Required action
Could you return every line of the material that contains the word "month"?

Data shown
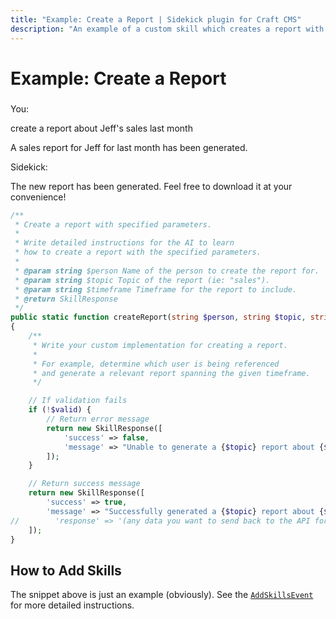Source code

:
 ```yaml
---
title: "Example: Create a Report | Sidekick plugin for Craft CMS"
description: "An example of a custom skill which creates a report with specified parameters."
---
```


# Example: Create a Report

<div class="chat-window" style="margin-top:23px">
    <div class="chat-message user-message">
        <div class="sender-column">You:</div>
        <div class="content-column"><p>create a report about Jeff's sales last month</p></div>
    </div>
    <div class="chat-message tool-message">
        <div class="sender-column"></div>
        <div class="content-column"><p>A sales report for Jeff for last month has been generated.</p></div>
    </div>
    <div class="chat-message assistant-message">
        <div class="sender-column">Sidekick:</div>
        <div class="content-column"><p>The new report has been generated. Feel free to download it at your convenience!</p></div>
    </div>
</div>

```php
/**
 * Create a report with specified parameters.
 *
 * Write detailed instructions for the AI to learn
 * how to create a report with the specified parameters.
 *
 * @param string $person Name of the person to create the report for.
 * @param string $topic Topic of the report (ie: "sales").
 * @param string $timeframe Timeframe for the report to include.
 * @return SkillResponse
 */
public static function createReport(string $person, string $topic, string $timeframe): SkillResponse
{
    /**
     * Write your custom implementation for creating a report.
     * 
     * For example, determine which user is being referenced
     * and generate a relevant report spanning the given timeframe.
     */

    // If validation fails
    if (!$valid) {
        // Return error message
        return new SkillResponse([
            'success' => false,
            'message' => "Unable to generate a {$topic} report about {$person} spanning {$timeframe}."
        ]);
    }

    // Return success message
    return new SkillResponse([
        'success' => true,
        'message' => "Successfully generated a {$topic} report about {$person} spanning {$timeframe}.",
//        'response' => '(any data you want to send back to the API for further processing)'
    ]);
}
```

## How to Add Skills
The snippet above is just an example (obviously). See the [`AddSkillsEvent`](/customize/add-skills) for more detailed instructions.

Your response
        <div class="content-column"><p>create a report about Jeff's sales last month</p></div>
        <div class="content-column"><p>A sales report for Jeff for last month has been generated.</p></div>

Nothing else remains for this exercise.